DATA FOR THIS TASK ▸
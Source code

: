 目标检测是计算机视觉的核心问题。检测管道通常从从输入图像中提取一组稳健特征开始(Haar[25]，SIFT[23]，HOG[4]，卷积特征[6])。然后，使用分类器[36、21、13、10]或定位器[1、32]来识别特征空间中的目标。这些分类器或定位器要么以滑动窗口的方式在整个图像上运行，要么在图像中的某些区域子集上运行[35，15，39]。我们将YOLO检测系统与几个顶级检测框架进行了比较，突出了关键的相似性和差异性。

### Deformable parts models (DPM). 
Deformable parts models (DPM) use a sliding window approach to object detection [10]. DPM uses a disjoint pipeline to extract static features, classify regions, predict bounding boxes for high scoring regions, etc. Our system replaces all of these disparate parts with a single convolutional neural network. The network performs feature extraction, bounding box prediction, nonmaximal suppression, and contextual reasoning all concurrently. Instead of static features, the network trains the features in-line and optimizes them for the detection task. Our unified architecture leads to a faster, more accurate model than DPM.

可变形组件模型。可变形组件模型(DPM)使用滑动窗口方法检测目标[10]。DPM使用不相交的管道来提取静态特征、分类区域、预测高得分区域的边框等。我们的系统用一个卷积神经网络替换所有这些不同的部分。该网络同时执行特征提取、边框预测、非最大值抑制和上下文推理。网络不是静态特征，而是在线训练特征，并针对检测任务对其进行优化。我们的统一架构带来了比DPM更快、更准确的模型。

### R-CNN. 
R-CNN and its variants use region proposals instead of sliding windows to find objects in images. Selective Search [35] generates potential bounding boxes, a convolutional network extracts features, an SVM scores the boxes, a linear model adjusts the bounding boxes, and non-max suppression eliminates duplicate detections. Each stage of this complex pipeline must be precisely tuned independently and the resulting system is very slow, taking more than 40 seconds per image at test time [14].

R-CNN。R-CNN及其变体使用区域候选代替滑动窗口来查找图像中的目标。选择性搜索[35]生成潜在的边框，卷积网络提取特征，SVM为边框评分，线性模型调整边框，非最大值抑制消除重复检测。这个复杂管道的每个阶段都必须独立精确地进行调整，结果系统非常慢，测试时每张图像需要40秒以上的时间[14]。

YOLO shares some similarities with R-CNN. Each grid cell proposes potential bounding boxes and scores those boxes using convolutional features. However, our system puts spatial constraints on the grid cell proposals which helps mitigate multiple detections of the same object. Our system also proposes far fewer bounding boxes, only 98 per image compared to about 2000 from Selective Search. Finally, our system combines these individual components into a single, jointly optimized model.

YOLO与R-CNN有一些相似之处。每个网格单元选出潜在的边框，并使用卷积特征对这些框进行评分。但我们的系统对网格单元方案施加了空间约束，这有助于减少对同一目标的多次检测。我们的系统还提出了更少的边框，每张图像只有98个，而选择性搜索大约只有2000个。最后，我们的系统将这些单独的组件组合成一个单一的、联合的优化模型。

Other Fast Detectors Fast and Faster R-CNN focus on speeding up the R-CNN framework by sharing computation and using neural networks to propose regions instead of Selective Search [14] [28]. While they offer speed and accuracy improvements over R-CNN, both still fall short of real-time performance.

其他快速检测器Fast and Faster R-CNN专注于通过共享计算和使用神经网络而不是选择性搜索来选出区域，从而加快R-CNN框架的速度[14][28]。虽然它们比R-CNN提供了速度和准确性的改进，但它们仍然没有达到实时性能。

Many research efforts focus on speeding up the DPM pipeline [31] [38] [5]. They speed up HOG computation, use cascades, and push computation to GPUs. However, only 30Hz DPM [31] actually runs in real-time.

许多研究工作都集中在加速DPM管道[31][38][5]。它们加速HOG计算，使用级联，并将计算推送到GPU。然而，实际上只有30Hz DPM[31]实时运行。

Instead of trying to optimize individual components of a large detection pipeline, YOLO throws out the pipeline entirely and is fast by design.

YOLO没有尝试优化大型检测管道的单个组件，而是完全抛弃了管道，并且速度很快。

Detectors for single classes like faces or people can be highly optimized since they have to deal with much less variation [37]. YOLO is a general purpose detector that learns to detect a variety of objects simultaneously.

--

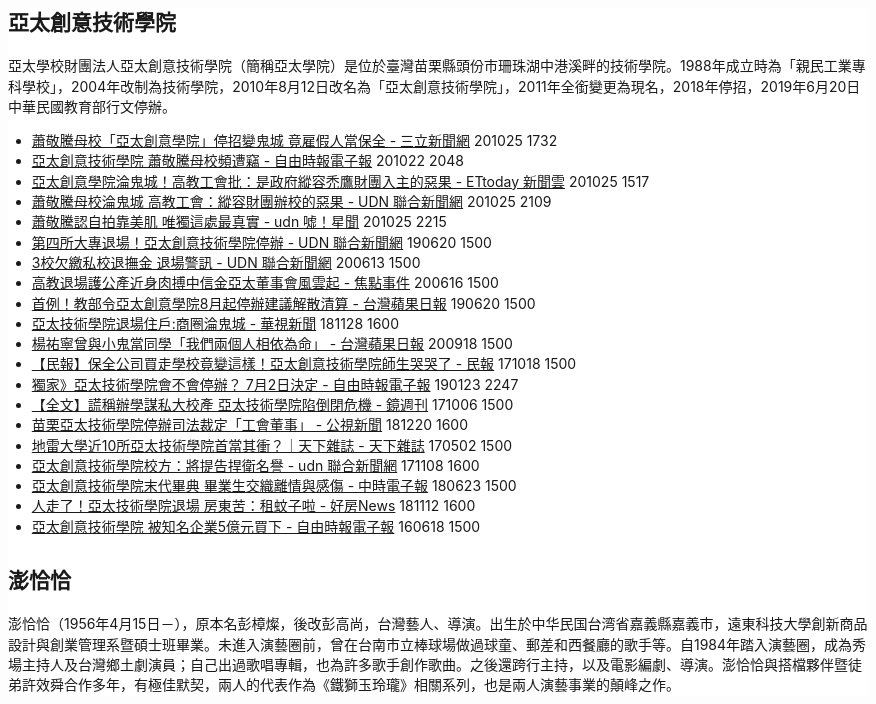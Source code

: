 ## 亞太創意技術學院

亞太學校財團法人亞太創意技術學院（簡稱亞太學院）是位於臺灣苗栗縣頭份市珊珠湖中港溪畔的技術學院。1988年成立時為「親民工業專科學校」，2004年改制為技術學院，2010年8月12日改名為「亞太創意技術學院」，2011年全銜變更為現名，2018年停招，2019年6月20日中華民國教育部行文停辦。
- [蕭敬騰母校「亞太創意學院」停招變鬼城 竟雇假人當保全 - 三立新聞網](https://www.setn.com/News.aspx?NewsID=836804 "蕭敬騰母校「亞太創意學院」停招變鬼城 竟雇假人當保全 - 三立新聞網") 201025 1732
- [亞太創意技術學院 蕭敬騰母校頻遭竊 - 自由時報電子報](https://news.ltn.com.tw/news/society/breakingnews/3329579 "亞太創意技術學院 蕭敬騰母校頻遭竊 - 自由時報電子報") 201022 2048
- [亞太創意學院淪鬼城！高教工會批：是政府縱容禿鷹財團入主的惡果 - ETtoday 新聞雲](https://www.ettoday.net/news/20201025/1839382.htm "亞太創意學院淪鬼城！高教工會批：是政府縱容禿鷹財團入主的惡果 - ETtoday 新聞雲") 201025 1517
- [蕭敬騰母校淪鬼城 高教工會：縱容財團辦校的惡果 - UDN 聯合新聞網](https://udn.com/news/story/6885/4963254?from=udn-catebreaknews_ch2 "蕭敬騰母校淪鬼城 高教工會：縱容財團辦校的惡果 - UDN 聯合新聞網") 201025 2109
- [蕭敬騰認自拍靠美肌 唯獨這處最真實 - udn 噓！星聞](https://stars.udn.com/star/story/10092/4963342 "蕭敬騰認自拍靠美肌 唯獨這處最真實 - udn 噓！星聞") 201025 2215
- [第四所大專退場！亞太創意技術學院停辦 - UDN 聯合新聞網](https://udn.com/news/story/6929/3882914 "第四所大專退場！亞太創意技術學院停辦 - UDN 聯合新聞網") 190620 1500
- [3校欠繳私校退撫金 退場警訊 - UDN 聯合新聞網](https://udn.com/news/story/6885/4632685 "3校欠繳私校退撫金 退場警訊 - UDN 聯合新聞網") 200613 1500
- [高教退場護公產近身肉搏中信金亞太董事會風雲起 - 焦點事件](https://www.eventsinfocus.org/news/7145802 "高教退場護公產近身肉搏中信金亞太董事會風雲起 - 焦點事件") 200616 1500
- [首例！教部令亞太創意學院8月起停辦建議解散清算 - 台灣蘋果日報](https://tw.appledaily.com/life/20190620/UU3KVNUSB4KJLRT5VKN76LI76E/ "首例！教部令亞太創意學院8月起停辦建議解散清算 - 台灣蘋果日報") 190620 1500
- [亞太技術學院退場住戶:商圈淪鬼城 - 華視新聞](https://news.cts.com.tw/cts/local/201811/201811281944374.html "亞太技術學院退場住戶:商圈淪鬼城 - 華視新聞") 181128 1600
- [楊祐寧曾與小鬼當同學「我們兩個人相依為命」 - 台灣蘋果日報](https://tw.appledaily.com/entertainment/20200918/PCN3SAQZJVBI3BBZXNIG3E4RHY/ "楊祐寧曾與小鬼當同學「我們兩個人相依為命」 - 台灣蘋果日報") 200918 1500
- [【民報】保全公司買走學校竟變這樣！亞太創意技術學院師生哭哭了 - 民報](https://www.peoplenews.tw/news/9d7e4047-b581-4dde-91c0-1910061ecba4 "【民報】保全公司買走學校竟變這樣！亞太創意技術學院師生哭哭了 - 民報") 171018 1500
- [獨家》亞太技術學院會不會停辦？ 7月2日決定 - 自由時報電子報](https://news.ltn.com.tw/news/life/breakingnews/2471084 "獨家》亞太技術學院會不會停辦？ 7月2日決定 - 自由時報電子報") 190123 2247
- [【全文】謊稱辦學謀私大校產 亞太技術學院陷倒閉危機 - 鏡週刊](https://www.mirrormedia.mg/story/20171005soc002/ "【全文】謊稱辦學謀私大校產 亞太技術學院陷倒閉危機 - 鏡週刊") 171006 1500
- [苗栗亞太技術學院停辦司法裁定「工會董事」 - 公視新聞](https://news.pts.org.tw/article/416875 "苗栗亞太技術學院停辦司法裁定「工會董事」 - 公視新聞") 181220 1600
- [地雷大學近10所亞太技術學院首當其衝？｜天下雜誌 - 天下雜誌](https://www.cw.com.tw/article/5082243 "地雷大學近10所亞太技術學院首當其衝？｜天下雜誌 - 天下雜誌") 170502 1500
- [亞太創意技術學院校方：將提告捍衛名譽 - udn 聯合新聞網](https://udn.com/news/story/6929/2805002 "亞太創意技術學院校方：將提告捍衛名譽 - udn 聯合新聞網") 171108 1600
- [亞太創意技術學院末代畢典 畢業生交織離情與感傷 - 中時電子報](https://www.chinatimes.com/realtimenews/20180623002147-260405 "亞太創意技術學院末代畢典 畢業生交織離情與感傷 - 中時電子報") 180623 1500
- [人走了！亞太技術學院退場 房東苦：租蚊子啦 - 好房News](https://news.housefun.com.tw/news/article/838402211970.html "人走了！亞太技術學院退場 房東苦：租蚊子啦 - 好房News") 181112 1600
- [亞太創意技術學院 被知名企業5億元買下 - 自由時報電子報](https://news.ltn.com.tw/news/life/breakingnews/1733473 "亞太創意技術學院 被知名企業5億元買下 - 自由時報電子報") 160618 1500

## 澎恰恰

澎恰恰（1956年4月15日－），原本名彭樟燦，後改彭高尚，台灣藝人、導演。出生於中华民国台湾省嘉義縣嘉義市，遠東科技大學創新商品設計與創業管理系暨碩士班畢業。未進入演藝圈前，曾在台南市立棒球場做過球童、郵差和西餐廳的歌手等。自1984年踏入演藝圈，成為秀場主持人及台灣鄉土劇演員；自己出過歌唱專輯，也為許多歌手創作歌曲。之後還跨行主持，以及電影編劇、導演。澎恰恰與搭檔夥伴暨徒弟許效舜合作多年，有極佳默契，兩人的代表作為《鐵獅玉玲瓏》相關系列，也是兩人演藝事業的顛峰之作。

* * *

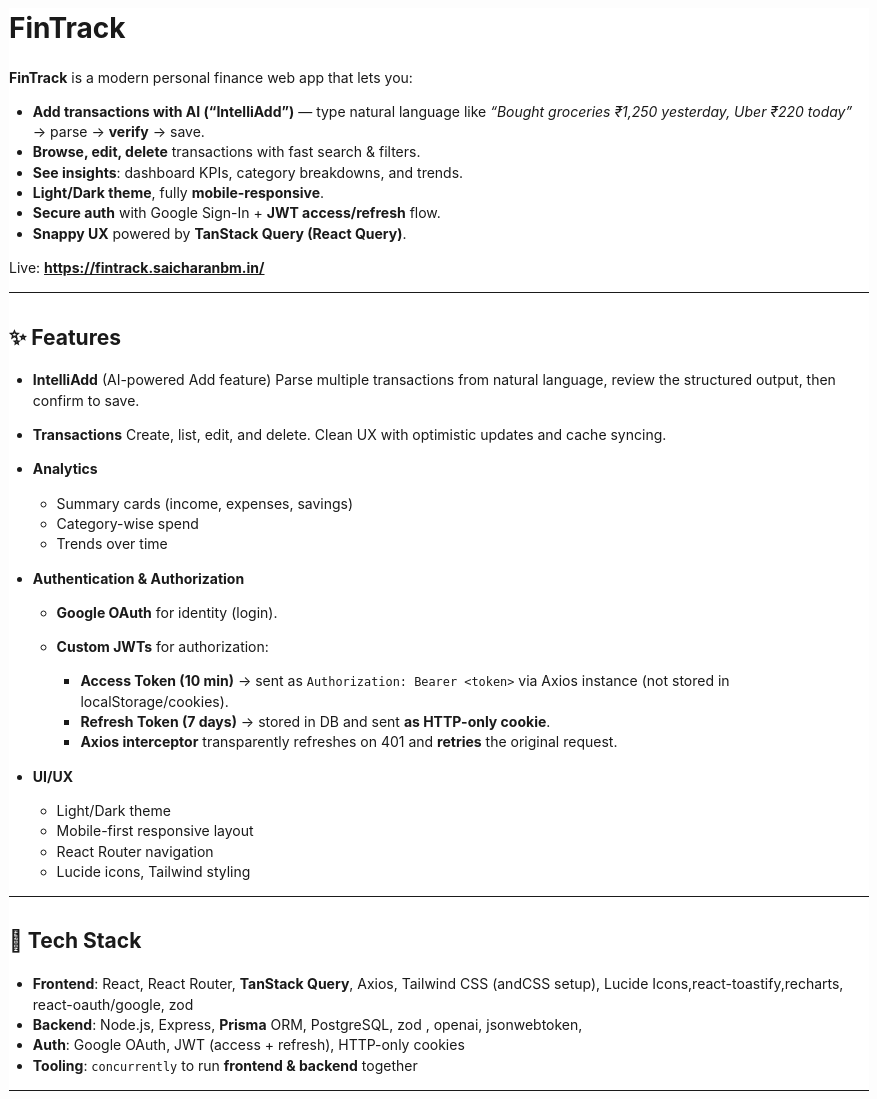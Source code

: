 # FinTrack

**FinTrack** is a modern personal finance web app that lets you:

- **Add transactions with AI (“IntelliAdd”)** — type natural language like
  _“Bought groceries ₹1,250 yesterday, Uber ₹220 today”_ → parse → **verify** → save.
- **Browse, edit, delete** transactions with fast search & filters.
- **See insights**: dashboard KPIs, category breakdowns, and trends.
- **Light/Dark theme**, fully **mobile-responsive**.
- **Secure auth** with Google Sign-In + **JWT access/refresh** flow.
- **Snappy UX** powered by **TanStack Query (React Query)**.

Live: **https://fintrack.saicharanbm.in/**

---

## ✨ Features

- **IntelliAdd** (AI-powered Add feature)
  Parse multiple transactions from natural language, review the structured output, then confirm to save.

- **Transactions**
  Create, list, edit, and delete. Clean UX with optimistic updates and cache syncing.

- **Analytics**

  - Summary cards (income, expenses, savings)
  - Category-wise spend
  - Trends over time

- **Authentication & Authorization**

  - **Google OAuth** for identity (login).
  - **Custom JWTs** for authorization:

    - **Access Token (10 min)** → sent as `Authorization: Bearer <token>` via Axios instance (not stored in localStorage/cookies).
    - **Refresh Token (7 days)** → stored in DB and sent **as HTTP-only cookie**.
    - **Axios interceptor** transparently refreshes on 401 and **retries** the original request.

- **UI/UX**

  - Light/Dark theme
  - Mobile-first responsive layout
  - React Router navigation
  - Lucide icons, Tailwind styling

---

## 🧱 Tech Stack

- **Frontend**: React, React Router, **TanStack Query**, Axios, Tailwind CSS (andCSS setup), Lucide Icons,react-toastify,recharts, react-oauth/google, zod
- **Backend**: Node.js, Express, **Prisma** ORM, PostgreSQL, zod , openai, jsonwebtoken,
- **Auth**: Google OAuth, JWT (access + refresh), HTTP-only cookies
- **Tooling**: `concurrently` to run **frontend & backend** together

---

WORK TASK ▸ Scan the material and collect every line that contains "TanStack".

EXERCISE SOLUTION ▸
- **Snappy UX** powered by **TanStack Query (React Query)**.
- **Frontend**: React, React Router, **TanStack Query**, Axios, Tailwind CSS (andCSS setup), Lucide Icons,react-toastify,recharts, react-oauth/google, zod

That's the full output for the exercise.